January 28, 2002|JANE ALLEN


By Dr. Robert N. Butler and Myrna I. Lewis

Ballantine Books

380 pages, $14.95

Publication date: Feb. 1, 2002

This celebration of sexuality in the senior years updates a landmark book by authors who have a host of credentials in dealing with aging men and women.

Dr. Robert Butler, the founding director of the National Institute on Aging, won a Pulitzer Prize in 1976 for his book "Why Survive? Being Old in America." Psychotherapist Myrna Lewis, a fellow faculty member at the Mount Sinai School of Medicine in New York City, is an expert on social and health issues for women of middle age and above.

Much has changed since 1976, however, when their first book tackled the sensitive subject of sex and seniors.
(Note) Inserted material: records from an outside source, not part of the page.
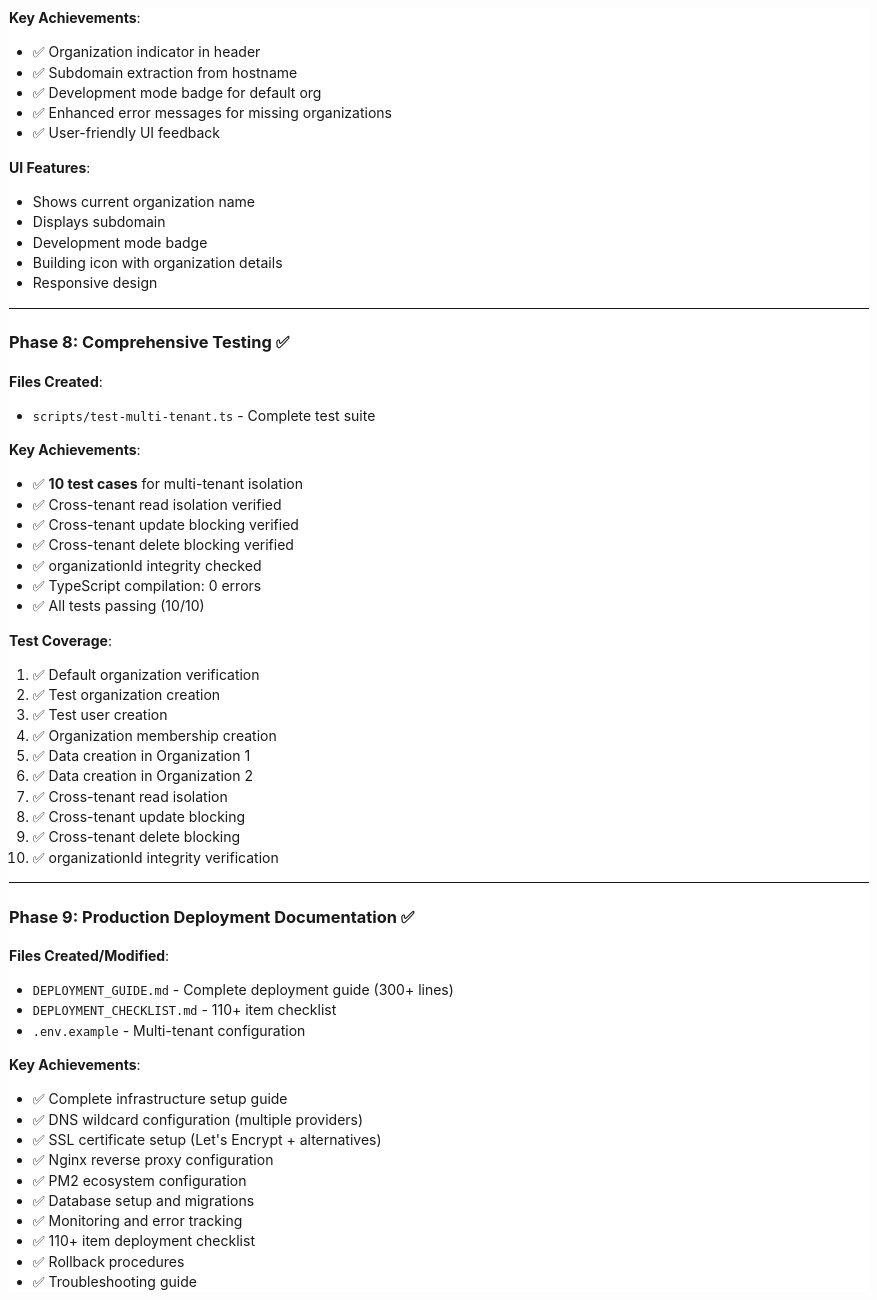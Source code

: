 **Key Achievements**:
- ✅ Organization indicator in header
- ✅ Subdomain extraction from hostname
- ✅ Development mode badge for default org
- ✅ Enhanced error messages for missing organizations
- ✅ User-friendly UI feedback

**UI Features**:
- Shows current organization name
- Displays subdomain
- Development mode badge
- Building icon with organization details
- Responsive design

---

### Phase 8: Comprehensive Testing ✅
**Files Created**:
- `scripts/test-multi-tenant.ts` - Complete test suite

**Key Achievements**:
- ✅ **10 test cases** for multi-tenant isolation
- ✅ Cross-tenant read isolation verified
- ✅ Cross-tenant update blocking verified
- ✅ Cross-tenant delete blocking verified
- ✅ organizationId integrity checked
- ✅ TypeScript compilation: 0 errors
- ✅ All tests passing (10/10)

**Test Coverage**:
1. ✅ Default organization verification
2. ✅ Test organization creation
3. ✅ Test user creation
4. ✅ Organization membership creation
5. ✅ Data creation in Organization 1
6. ✅ Data creation in Organization 2
7. ✅ Cross-tenant read isolation
8. ✅ Cross-tenant update blocking
9. ✅ Cross-tenant delete blocking
10. ✅ organizationId integrity verification

---

### Phase 9: Production Deployment Documentation ✅
**Files Created/Modified**:
- `DEPLOYMENT_GUIDE.md` - Complete deployment guide (300+ lines)
- `DEPLOYMENT_CHECKLIST.md` - 110+ item checklist
- `.env.example` - Multi-tenant configuration

**Key Achievements**:
- ✅ Complete infrastructure setup guide
- ✅ DNS wildcard configuration (multiple providers)
- ✅ SSL certificate setup (Let's Encrypt + alternatives)
- ✅ Nginx reverse proxy configuration
- ✅ PM2 ecosystem configuration
- ✅ Database setup and migrations
- ✅ Monitoring and error tracking
- ✅ 110+ item deployment checklist
- ✅ Rollback procedures
- ✅ Troubleshooting guide
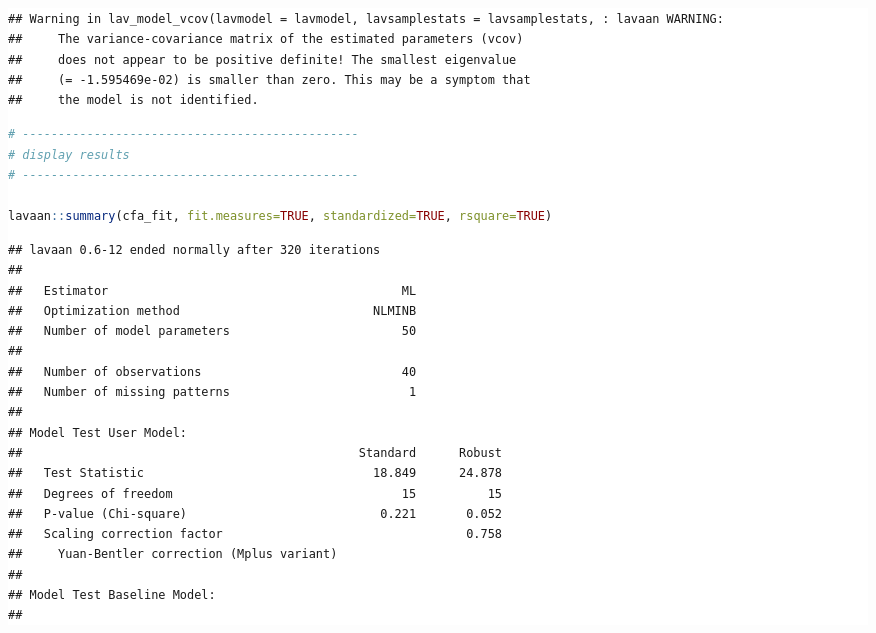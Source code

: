     ## Warning in lav_model_vcov(lavmodel = lavmodel, lavsamplestats = lavsamplestats, : lavaan WARNING:
    ##     The variance-covariance matrix of the estimated parameters (vcov)
    ##     does not appear to be positive definite! The smallest eigenvalue
    ##     (= -1.595469e-02) is smaller than zero. This may be a symptom that
    ##     the model is not identified.

``` r
# ----------------------------------------------- 
# display results
# -----------------------------------------------

lavaan::summary(cfa_fit, fit.measures=TRUE, standardized=TRUE, rsquare=TRUE)
```

    ## lavaan 0.6-12 ended normally after 320 iterations
    ## 
    ##   Estimator                                         ML
    ##   Optimization method                           NLMINB
    ##   Number of model parameters                        50
    ## 
    ##   Number of observations                            40
    ##   Number of missing patterns                         1
    ## 
    ## Model Test User Model:
    ##                                               Standard      Robust
    ##   Test Statistic                                18.849      24.878
    ##   Degrees of freedom                                15          15
    ##   P-value (Chi-square)                           0.221       0.052
    ##   Scaling correction factor                                  0.758
    ##     Yuan-Bentler correction (Mplus variant)                       
    ## 
    ## Model Test Baseline Model:
    ##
Former Senate Majority Leader Bob Dole has helped advertise Viagra, bringing erectile dysfunction into prime-time television; actor Tony Randall fathered a child well into his 70s; and AIDS has been diagnosed in old and young alike. At the same time, the number of Americans older than 60 has soared, and with them the expectation of sexual activity well into their retirement years.

The Butler and Lewis book has been updated accordingly, with information on performance-enhancing medications and a host of medical conditions that can affect sexuality, including menopause. The authors explain normal aging in both men and women, suggesting ways to address some of the more difficult obstacles an older couple may encounter during lovemaking. The authors remind readers that physical fitness has much to do with sexual fitness, so it's important to exercise, even if you have physical limitations.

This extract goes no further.